By now, everyone in the world knows that Germany is offering all German citizens, and people from anywhere else in the world, a free college education. It is a revolutionary idea and to most people in America, even myself, it seems unfathomable.
Of course, there are many differences in German universities and American universities. All those extra amenities like gyms, sports teams, career services, advisors, etc. offered at American schools are not offered at German universities. The classes, even the higher-level classes, are all lecture style and offer a midterm and final and are mostly pass fail.
Both experiences are very different but the main point is ANYONE in Germany can go to college. Rich or poor, you can afford to better educate yourself. In America, we know there is a problem with income inequality. People who sit on and below the poverty line have almost no way of moving up because today, most decent paying careers require a degree.
I feel so blessed to know that I am able to afford a higher education, but at the same time know how unfair it is to so many people in America who simply cannot afford it. The American dream seems to be dying. It is so unrealistic to simply work hard and move up in America. I think the government should look at Germany as an example and use it as a way to help Americans.

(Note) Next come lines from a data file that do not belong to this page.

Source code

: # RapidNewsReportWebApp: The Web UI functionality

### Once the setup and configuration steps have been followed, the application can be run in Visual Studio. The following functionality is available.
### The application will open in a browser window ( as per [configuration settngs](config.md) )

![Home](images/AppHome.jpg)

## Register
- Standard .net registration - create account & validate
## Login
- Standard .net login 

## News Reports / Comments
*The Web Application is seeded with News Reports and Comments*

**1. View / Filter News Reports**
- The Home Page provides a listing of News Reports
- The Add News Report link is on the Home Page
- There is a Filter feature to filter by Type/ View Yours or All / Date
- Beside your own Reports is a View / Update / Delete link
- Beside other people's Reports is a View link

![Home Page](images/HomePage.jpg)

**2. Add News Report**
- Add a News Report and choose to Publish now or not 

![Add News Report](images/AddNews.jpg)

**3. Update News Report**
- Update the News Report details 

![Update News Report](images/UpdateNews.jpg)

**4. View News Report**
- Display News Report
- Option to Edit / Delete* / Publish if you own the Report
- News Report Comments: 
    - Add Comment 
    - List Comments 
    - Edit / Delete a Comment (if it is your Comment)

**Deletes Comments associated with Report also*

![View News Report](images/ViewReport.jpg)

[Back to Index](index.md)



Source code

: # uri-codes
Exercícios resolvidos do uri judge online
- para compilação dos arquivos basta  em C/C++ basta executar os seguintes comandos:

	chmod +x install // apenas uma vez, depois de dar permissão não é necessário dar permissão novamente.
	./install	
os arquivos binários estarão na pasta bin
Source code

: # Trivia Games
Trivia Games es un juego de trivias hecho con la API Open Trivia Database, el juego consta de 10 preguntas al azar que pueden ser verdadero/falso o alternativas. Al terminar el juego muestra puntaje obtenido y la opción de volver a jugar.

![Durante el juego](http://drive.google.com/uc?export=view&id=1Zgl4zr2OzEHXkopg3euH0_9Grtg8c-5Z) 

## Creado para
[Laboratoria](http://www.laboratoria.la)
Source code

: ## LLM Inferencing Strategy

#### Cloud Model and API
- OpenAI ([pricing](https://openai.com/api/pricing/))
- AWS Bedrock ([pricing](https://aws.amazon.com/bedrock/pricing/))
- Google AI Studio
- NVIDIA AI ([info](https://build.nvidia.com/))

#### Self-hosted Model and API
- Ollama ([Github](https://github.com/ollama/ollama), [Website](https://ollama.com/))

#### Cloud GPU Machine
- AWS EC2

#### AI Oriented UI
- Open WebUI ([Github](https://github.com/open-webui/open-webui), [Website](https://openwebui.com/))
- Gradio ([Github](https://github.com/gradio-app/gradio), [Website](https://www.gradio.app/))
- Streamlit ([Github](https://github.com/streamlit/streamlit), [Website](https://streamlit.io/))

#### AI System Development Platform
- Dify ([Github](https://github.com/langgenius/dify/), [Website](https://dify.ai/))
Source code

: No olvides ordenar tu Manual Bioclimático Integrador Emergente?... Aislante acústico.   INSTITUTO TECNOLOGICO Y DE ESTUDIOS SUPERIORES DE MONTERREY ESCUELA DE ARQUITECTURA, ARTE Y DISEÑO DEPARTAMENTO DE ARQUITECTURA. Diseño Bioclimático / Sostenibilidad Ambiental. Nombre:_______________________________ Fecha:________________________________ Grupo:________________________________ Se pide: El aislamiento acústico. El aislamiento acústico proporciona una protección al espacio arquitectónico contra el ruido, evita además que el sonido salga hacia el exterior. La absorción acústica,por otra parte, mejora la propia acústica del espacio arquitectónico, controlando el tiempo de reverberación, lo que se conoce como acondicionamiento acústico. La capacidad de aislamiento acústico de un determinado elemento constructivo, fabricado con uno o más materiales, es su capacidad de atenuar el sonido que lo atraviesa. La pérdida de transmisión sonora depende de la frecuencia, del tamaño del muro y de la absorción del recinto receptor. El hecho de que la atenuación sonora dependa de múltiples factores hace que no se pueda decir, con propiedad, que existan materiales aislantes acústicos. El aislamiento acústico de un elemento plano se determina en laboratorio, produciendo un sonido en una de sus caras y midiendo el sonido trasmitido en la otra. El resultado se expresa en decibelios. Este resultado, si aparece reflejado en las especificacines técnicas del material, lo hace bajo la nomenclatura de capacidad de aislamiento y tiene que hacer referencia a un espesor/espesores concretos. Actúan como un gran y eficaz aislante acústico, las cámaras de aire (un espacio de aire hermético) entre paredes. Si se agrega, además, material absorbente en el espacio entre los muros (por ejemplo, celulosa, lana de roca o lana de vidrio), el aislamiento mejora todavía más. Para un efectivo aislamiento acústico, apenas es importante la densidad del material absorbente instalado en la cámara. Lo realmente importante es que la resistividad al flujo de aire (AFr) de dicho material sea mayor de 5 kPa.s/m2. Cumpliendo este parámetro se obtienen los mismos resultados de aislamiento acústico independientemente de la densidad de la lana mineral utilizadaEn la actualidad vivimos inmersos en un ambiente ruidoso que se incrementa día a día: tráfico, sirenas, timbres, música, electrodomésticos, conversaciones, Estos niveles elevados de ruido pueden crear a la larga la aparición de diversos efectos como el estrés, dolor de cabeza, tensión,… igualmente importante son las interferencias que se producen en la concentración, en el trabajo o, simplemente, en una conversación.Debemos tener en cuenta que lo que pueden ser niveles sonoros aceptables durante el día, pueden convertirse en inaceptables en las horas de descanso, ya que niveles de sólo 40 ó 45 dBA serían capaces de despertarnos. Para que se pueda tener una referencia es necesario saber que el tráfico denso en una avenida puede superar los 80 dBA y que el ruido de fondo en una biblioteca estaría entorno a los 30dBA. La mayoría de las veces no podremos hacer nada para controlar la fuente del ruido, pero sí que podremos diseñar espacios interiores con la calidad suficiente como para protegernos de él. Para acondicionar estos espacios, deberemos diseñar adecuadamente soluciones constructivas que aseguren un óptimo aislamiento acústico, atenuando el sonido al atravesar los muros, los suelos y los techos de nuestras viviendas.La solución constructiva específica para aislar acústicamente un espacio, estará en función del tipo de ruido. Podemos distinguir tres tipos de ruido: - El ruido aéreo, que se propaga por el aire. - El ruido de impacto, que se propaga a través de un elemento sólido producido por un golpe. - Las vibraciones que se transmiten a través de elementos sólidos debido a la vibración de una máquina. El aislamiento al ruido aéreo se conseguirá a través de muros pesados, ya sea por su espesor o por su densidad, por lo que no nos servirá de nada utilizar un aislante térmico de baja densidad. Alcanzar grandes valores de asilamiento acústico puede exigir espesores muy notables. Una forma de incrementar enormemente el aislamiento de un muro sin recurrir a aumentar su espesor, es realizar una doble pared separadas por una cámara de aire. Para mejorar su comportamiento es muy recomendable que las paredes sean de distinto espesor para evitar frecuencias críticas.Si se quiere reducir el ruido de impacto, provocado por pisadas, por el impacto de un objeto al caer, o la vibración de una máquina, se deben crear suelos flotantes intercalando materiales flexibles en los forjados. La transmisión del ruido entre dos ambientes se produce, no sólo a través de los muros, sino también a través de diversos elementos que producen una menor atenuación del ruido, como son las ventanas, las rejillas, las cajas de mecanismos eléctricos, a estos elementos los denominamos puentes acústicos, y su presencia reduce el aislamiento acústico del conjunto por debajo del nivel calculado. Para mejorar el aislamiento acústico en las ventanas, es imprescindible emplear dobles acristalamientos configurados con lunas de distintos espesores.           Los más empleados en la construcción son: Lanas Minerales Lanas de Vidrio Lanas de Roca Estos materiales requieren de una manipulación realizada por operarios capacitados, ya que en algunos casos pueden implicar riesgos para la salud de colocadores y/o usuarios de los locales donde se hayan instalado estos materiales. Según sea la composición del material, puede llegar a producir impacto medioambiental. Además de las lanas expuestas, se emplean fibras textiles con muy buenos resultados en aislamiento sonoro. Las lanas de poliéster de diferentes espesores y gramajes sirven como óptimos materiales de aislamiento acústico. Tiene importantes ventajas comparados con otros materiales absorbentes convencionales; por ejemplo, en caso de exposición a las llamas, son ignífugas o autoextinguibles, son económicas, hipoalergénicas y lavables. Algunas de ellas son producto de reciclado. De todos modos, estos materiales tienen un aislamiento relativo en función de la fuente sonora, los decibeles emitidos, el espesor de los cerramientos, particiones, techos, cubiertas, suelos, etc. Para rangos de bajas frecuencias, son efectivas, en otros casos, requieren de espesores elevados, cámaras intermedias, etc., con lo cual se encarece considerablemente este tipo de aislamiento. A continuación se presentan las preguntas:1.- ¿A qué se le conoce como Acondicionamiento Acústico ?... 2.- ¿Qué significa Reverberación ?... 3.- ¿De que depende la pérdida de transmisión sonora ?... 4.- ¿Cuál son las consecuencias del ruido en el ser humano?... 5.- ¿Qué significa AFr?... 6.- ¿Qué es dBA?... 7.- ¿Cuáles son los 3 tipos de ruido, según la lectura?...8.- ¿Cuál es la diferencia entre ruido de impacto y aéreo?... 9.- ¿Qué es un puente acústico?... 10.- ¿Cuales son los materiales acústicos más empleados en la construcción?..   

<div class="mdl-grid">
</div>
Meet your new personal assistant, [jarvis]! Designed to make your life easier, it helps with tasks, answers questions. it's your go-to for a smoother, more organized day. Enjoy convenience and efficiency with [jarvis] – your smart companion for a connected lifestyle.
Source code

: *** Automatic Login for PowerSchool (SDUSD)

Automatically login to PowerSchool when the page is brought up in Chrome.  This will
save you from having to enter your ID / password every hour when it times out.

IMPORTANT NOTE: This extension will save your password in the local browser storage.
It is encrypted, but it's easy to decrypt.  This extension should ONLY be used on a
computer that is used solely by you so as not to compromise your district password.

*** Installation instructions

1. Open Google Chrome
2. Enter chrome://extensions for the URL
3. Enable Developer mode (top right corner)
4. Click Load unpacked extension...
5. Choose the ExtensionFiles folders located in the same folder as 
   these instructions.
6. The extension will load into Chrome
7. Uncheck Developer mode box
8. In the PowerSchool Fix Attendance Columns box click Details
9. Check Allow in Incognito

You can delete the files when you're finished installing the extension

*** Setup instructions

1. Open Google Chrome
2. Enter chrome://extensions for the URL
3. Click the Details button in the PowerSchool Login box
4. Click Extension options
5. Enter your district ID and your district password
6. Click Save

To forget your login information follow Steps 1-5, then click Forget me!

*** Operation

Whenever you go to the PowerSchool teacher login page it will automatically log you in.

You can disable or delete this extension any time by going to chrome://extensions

This year, 20 percent of the government's budget was spent on welfare. If part of this budget was used to set up free universities like those in Germany instead of people relying on welfare for the rest of their lives, they could instead obtain an education and work at starting a career.
Or maybe universities should look at the German model of higher education and offer deals. Why should someone who goes to school pay for all the extra amenities if the only parts of campus they use are the classrooms?
If colleges allowed students to pick different plans this too might help to make college more affordable for all. Someone may want to pay extra so they can use gym and sport facilities where someone else may prefer to pay extra for Woods Theater programs and career services.
Obviously there are people who cannot afford college altogether, but then there are also those who take out an exorbitant amount of loans so they can afford it. Looking more at the typical college student from a middle class family, can they even afford to go to college?
As of right now, I already have three years worth of student loans waiting to be paid right after I graduate. These loans could take me years to pay off and prohibit me from moving out of my parent's house. As of right now, according to CNN, some 40 million Americans are paying back $1.2 trillion in student debt.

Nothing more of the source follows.